▸ DATA FOR THIS EXERCISE:
****
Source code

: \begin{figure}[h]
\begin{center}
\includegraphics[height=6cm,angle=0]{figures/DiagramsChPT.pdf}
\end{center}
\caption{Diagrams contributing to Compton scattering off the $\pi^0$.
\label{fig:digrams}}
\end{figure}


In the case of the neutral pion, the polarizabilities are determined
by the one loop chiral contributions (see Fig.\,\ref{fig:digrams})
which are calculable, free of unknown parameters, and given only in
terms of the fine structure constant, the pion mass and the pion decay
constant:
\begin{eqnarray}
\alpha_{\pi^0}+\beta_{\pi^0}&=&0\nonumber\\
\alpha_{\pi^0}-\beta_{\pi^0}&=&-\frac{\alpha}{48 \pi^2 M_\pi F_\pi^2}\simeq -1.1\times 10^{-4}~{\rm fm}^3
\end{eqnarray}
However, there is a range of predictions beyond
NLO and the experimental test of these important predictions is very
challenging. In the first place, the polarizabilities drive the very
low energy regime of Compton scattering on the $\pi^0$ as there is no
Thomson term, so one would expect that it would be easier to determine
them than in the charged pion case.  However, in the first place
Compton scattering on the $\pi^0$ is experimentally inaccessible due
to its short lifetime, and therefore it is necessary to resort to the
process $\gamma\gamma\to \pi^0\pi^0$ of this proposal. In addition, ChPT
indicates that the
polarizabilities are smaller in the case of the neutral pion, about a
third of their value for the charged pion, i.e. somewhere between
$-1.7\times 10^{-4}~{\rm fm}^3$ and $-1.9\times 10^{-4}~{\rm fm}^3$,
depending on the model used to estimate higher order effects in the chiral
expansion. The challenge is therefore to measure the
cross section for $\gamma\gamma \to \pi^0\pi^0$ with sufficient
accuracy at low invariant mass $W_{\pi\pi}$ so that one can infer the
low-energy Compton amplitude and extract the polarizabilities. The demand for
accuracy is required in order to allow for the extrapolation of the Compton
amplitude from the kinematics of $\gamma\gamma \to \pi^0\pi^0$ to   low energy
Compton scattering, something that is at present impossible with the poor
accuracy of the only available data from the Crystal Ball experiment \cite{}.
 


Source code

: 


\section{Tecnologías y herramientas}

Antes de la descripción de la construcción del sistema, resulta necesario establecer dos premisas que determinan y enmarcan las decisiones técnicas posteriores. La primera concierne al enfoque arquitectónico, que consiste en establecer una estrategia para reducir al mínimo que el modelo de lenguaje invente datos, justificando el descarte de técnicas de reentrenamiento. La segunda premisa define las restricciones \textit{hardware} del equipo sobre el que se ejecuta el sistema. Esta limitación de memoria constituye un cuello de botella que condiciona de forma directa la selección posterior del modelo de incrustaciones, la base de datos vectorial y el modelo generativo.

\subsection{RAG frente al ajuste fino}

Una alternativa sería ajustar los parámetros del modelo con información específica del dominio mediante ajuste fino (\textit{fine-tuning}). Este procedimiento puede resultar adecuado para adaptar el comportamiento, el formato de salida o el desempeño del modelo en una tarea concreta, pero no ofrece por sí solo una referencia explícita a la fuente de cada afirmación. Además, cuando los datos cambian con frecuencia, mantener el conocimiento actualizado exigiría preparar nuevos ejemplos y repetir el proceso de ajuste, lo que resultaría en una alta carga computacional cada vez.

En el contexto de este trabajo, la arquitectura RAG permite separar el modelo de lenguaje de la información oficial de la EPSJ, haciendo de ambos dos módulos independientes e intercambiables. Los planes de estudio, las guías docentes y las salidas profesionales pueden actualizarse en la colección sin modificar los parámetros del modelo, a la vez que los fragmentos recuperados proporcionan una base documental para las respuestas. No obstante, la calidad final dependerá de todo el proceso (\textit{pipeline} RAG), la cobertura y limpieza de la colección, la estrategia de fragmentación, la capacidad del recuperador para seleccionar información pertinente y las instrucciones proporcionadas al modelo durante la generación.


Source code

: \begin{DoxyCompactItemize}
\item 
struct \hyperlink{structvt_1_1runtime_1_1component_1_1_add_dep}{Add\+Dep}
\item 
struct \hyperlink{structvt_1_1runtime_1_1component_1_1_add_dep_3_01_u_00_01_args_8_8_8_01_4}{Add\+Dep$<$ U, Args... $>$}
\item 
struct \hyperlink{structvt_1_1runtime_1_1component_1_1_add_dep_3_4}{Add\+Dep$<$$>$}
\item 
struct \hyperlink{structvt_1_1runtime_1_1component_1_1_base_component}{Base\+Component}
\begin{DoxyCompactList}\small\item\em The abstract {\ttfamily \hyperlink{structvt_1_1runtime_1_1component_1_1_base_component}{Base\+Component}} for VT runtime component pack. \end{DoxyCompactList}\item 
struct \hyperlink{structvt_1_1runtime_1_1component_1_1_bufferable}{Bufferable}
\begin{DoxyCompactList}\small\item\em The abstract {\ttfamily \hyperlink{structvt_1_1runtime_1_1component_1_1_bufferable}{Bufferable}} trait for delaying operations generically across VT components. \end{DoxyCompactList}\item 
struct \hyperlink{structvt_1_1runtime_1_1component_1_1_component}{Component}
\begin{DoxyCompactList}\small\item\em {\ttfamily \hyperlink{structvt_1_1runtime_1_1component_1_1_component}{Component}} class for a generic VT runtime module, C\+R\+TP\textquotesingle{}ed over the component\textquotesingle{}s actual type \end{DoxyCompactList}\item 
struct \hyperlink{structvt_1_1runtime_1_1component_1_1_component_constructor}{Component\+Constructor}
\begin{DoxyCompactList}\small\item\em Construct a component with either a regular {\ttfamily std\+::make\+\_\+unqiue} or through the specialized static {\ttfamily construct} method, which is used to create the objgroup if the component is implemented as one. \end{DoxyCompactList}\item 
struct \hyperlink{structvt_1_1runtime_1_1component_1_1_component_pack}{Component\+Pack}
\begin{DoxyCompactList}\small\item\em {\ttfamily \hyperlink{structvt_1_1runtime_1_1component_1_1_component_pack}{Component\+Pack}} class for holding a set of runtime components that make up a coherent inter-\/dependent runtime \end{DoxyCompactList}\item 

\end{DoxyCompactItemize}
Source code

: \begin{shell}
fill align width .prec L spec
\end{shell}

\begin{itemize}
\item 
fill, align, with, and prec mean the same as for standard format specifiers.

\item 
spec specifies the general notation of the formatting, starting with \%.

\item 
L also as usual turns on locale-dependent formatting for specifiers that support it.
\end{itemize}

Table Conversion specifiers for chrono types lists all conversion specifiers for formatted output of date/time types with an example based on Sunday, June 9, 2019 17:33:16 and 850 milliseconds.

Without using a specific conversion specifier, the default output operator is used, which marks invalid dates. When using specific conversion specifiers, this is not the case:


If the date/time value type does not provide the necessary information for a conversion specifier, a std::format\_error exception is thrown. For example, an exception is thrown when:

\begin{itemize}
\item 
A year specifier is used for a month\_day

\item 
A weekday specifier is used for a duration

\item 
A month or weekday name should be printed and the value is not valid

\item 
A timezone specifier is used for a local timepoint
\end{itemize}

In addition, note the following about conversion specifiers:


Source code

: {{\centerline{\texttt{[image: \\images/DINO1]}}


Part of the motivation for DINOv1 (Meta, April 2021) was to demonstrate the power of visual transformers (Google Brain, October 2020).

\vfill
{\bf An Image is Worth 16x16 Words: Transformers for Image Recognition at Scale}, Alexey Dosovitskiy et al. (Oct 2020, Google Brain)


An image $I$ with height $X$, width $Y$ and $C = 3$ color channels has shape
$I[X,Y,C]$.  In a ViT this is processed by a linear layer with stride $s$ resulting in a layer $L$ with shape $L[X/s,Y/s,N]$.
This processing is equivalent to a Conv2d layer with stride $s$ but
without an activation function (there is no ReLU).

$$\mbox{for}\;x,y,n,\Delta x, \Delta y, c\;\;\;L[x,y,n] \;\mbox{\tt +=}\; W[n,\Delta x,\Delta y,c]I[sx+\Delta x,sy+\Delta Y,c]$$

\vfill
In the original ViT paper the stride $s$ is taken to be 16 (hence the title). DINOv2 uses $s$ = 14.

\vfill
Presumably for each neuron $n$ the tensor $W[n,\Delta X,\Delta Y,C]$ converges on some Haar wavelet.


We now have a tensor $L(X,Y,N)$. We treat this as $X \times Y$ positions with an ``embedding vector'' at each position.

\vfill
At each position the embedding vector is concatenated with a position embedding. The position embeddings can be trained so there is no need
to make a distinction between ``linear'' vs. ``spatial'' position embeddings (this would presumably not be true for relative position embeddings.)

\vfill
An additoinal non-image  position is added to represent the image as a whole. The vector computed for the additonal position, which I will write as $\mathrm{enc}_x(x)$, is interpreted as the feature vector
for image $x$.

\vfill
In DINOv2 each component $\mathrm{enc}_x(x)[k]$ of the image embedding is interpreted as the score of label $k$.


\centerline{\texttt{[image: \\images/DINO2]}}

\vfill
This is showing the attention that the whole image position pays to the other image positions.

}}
****
▸ TASK DETAILS: Using the records above, filter out every line that lacks the string "between" and copy the rest.

▸ WRITTEN RESPONSE:
third of their value for the charged pion, i.e. somewhere between
to make a distinction between ``linear'' vs. ``spatial'' position embeddings (this would presumably not be true for relative position embeddings.)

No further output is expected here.